Nell’emendamento al Ddl Stabilità, passato mercoledì scorso al Senato, è incluso infatti l’incarico all’Authority di far partire già dalla fine di quest’anno un meccanismo di remunerazione, detto capacity payment, per sostenere le centrali termoelettriche in perdita, riconoscendo il «ruolo indispensabile» che esse svolgono «nel garantire la continuità delle forniture e la stabilità della rete».

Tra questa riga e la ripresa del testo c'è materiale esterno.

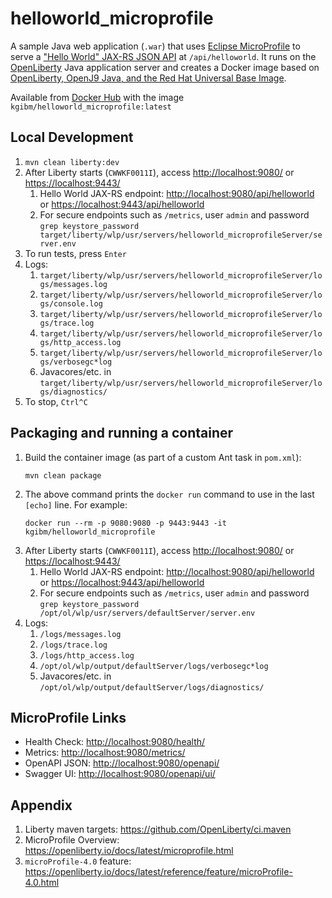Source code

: # helloworld_microprofile

A sample Java web application (`.war`) that uses [Eclipse MicroProfile](https://openliberty.io/docs/latest/microprofile.html) to serve a ["Hello World" JAX-RS JSON API](https://github.com/kgibm/helloworld_microprofile/blob/main/src/main/java/com/example/java/jaxrs/resources/HelloWorldJAXRS.java) at `/api/helloworld`. It runs on the [OpenLiberty](https://openliberty.io/) Java application server and creates a Docker image based on [OpenLiberty, OpenJ9 Java, and the Red Hat Universal Base Image](https://hub.docker.com/r/openliberty/open-liberty/).

Available from [Docker Hub](https://hub.docker.com/r/kgibm/helloworld_microprofile) with the image `kgibm/helloworld_microprofile:latest`

## Local Development

1. `mvn clean liberty:dev`
1. After Liberty starts (`CWWKF0011I`), access <http://localhost:9080/> or <https://localhost:9443/>
    1. Hello World JAX-RS endpoint: <http://localhost:9080/api/helloworld> or <https://localhost:9443/api/helloworld>
    1. For secure endpoints such as `/metrics`, user `admin` and password `grep keystore_password target/liberty/wlp/usr/servers/helloworld_microprofileServer/server.env`
1. To run tests, press `Enter`
1. Logs:
    1. `target/liberty/wlp/usr/servers/helloworld_microprofileServer/logs/messages.log`
    1. `target/liberty/wlp/usr/servers/helloworld_microprofileServer/logs/console.log`
    1. `target/liberty/wlp/usr/servers/helloworld_microprofileServer/logs/trace.log`
    1. `target/liberty/wlp/usr/servers/helloworld_microprofileServer/logs/http_access.log`
    1. `target/liberty/wlp/usr/servers/helloworld_microprofileServer/logs/verbosegc*log`
    1. Javacores/etc. in `target/liberty/wlp/usr/servers/helloworld_microprofileServer/logs/diagnostics/`
1. To stop, `Ctrl^C`

## Packaging and running a container

1. Build the container image (as part of a custom Ant task in `pom.xml`):
   ```
   mvn clean package
   ```
1. The above command prints the `docker run` command to use in the last `[echo]` line. For example:
   ```
   docker run --rm -p 9080:9080 -p 9443:9443 -it kgibm/helloworld_microprofile
   ```
1. After Liberty starts (`CWWKF0011I`), access <http://localhost:9080/> or <https://localhost:9443/>
    1. Hello World JAX-RS endpoint: <http://localhost:9080/api/helloworld> or <https://localhost:9443/api/helloworld>
    1. For secure endpoints such as `/metrics`, user `admin` and password `grep keystore_password /opt/ol/wlp/usr/servers/defaultServer/server.env`
1. Logs:
    1. `/logs/messages.log`
    1. `/logs/trace.log`
    1. `/logs/http_access.log`
    1. `/opt/ol/wlp/output/defaultServer/logs/verbosegc*log`
    1. Javacores/etc. in `/opt/ol/wlp/output/defaultServer/logs/diagnostics/`

## MicroProfile Links

* Health Check: <http://localhost:9080/health/>
* Metrics: <http://localhost:9080/metrics/>
* OpenAPI JSON: <http://localhost:9080/openapi/>
* Swagger UI: <http://localhost:9080/openapi/ui/>

## Appendix

1. Liberty maven targets: <https://github.com/OpenLiberty/ci.maven>
1. MicroProfile Overview: <https://openliberty.io/docs/latest/microprofile.html>
1. `microProfile-4.0` feature: <https://openliberty.io/docs/latest/reference/feature/microProfile-4.0.html>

In pratica si tratta di tenere in vita, con i soldi pubblici, gli impianti a gas che non riescono a reggersi da soli, schiacciati dal recente boom dell’energia verde. L’irruzione sul mercato delle fonti pulite – incentivate perché aiutano a ridurre le emissioni e a tagliare le importazioni di fonti fossili dall’estero – negli ultimi anni è diventata un grave problema per le centrali alimentate a gas, che hanno costi di produzione mollo più alti. Fino al tramonto, infatti, i pannelli fotovoltaici producono energia a costo marginale zero e con priorità di dispacciamento, tenendo bassi i prezzi in Borsa. In alcuni momenti della giornata le fonti rinnovabili arrivano a coprire anche il 50% del fabbisogno, per poi crollare sotto il 10% nelle ore serali e notturne.
Stabilità necessaria?
Capita così che gli impianti a ciclo combinato a gas durante il giorno spesso non riescano a vendere energia, ma siano lo stesso necessari alla stabilità del sistema, per rispondere alla domanda elettrica quando cade il vento e cala il sole.